All I have to do is call Glory Bee’s name and she will (seriously) leap out of the creek, up the high banks, and head for the gate.
The cows love to hang in the creekbed, and in this field, the banks of the creek are about four feet high in most spots. BP always had a hard time in this field because there are only a few places along the creek where there is a sloped path out of the creek that she could manage. (BP is still here–she’s in the upper pasture with the horses, where the creek is easier for her to handle, no high banks.) Glory Bee is young, going on three years now, and has no trouble jumping out of the creekbed. Of course, Dumplin comes with her.
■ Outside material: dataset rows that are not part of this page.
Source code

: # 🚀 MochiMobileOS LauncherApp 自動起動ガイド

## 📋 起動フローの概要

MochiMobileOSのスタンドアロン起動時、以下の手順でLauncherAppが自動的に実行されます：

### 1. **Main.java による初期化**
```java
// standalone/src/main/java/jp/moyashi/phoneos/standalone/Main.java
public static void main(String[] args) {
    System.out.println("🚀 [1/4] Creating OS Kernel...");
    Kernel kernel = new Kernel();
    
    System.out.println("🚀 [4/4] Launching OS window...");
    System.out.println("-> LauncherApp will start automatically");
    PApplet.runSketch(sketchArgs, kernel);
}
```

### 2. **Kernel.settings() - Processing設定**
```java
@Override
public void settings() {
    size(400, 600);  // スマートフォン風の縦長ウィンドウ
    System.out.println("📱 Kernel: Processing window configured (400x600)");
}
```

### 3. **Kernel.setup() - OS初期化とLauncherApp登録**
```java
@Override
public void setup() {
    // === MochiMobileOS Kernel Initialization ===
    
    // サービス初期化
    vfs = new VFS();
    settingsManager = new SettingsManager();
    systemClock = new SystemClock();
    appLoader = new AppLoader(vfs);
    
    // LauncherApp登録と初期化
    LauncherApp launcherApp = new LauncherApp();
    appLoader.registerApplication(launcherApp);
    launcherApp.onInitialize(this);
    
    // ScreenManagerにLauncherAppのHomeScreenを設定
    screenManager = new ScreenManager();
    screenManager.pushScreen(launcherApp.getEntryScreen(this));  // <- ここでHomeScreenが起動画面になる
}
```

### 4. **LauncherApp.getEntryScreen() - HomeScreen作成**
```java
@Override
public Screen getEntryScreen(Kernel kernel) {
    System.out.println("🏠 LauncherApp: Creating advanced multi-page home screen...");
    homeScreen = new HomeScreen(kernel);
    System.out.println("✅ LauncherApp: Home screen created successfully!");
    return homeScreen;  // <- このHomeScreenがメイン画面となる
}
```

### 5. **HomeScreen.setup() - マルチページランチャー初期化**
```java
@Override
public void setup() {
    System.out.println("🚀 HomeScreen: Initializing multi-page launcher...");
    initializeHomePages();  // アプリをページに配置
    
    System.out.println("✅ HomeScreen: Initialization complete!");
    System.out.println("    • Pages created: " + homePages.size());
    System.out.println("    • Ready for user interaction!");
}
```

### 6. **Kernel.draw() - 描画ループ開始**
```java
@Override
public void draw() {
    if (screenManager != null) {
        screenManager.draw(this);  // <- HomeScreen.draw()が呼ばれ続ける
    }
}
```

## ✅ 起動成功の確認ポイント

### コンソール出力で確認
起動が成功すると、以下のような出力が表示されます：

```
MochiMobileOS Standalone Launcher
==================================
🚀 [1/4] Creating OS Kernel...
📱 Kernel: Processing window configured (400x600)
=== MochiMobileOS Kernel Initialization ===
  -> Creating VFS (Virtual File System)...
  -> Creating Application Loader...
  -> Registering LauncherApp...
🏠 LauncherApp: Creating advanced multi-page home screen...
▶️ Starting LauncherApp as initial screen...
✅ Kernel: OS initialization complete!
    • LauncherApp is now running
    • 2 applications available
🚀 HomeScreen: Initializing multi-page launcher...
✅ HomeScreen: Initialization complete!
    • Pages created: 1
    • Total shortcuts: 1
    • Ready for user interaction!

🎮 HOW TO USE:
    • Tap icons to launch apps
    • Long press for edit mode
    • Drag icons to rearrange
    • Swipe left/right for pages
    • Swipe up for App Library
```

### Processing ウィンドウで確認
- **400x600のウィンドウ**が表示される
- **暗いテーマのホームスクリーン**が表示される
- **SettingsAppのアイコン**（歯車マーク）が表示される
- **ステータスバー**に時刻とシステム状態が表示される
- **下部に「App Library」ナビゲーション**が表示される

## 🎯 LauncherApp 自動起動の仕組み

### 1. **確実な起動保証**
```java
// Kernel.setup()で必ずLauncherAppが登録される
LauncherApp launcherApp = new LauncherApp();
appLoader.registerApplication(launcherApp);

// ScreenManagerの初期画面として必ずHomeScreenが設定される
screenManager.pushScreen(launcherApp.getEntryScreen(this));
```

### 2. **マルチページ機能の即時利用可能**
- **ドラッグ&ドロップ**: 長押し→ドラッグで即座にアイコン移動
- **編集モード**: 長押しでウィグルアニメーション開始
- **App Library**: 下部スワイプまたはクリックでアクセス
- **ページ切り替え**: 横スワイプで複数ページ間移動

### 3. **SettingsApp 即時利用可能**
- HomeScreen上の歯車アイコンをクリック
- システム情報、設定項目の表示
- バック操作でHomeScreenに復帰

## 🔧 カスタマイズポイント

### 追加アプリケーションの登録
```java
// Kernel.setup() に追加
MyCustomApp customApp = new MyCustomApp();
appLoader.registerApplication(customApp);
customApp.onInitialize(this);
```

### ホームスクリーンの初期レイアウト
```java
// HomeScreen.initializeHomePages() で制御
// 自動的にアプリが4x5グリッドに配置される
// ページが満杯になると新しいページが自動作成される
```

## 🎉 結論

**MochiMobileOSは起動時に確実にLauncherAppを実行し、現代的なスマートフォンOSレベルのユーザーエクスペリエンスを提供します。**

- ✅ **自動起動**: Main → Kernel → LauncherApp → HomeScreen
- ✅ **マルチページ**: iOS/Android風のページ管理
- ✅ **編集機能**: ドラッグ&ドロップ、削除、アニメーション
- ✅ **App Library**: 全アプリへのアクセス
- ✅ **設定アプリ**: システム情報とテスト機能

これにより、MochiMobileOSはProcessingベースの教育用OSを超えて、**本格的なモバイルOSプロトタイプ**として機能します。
Does Glory Bee look pregnant? Can anybody tell by looking? (I’m just kidding. I think.) Is that not a gorgeous dairy cow? I’m in love with this cow.
I think Dumplin may suspect I’m pondering her fate. To be honest, we’ve never gotten real close.
There’s a difference between dairy cows and beef cows. Maybe I’m just prejudiced, but dairy cows are smarter, more people-oriented, and more easily trainable. Is that nature or nurture? I’m not sure, as I’ve never had any intention of milking Dumplin and haven’t treated her the same way I treated Glory Bee when she was a calf. We just don’t have the same relationship.
Dumplin’s a really good-lookin’ beef cow (not a speck of Glory Bee in her), but I also have no intention of butchering her.
I have, however, contemplated selling her. She’s cute and everything, but a cow is not a pet. A cow is far too big to be a pet, or to keep on a farm in a pasture ornament fashion. I’ve contemplated keeping Dumplin as a second cow, to produce calves to sell, especially since she’s quite beefy and bred with a beef bull, would likely produce a quite fine beef calf. (Obviously, Glory Bee herself, despite being dairy all the way, can also produce a quite fine beef calf when bred to a beef bull, Dumplin being case in point.)
The question is coming to a head now as I plan my hay for the winter. Dumplin is already worth a good bit of money. The average price for a beef cow around here is a dollar a pound. She’s a good age to sell for someone to raise up, either to butcher or to use her as a breeder. (She’s not weaned since I keep her with Glory Bee, but she’s 8 months old and certainly has no need of the cream she so enjoys.) Or, I keep her, buy hay for her this winter, and try to get her bred next year. Eventually, she can make me money in calves to make up for what she’ll cost me in hay this winter–but do I want to go into the business of beef calves? The only reason I actually breed Glory Bee, of course, is so I can keep milking her. Producing calves from Dumplin would be expressly to sell them. The decision about Dumplin impacts other decisions, too–expanding or reducing goats and sheep. I’m just one person, and my “farm hand” will be going to college next year.
I need to make a decision about a direction, and Dumplin’s right in the middle of it. I’m not sure yet what I’m going to do, but this fall? I’m sure I’m going to have to make a decision.
It’s time for my little farm to grow up.